Why an upcoming graduate should consider PS
For me, being happy as a junior employee depends on three major variables – the level of exposure I get to exciting and innovative technologies, the readiness of a team to entrust me with development tasks as a junior, and the presence of spoken company values in my daily tasks. PS offered all three of those variables and more. Outside of the day-to-day work, PS provided many opportunities to expand my skills and pursue my interests. For example, a group of graduates and I created a side initiative called CodeAid. The aim was to empower established NGOs, charities, and grassroots organizations with technological solutions through principles and techniques we have learned from our projects within PS.
Outside of work hours, we held weekly meetings with an organization called Second Tree, which helps provide education to refugees entering Europe from Greece. After months of work, we successfully created a website for their current Refugees Are People campaign where individuals can sign up to be a “champion” and fundraise. This project demonstrated our commitment as young individuals to use our talents as engineers and product managers to empower an organization to perform better. Moreover, this project exposed us to experiences that we’d likely encounter much later in our career – managing a client from both a product side and an engineering side. PS is not only a workplace but an atmosphere where every employee can flourish.

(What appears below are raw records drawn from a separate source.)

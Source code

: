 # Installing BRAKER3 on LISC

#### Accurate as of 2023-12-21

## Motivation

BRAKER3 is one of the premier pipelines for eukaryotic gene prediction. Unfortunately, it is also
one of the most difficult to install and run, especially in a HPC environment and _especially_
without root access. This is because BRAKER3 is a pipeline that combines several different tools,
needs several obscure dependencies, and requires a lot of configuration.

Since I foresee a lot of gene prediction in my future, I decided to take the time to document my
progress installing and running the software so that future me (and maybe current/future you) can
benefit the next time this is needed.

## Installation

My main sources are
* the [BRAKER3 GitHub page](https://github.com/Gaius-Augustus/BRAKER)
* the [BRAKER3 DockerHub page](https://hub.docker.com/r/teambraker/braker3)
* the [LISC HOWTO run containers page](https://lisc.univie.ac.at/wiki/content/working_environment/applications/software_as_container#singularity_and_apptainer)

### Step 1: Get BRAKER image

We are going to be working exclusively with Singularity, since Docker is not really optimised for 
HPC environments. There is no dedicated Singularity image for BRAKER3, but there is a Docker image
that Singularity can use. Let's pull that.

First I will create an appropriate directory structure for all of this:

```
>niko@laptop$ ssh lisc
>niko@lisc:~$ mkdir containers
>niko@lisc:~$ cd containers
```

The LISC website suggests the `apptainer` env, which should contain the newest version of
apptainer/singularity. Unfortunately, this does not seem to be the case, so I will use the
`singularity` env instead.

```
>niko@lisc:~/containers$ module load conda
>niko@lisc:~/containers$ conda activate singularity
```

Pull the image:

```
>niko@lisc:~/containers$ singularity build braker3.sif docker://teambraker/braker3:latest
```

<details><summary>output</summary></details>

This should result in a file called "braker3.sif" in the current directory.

Advice to a university student seeking this role
Within the first few weeks of joining the Engineering Graduate Cohort in 2020, I worked closely with a senior engineer in creating a new testing strategy for our team. The task required an analysis of the benefits & drawbacks new forms of testing would bring to a project. I lead the presentation of our proposed methodologies and presented them both internally and to our client. I’m proud of this task because of the impact it brought to the team & client – but also because of the sense of responsibility that was associated with it. The best advice I can offer is to remember that your professional role as a software engineer stretches far beyond technological competency. The scale and prowess of the projects at PS mean technological aptitude must be supported by collaboration – without which, success is hard to come by. Effective collaboration comes with time and experience – but a team player attitude is imperative from day 1.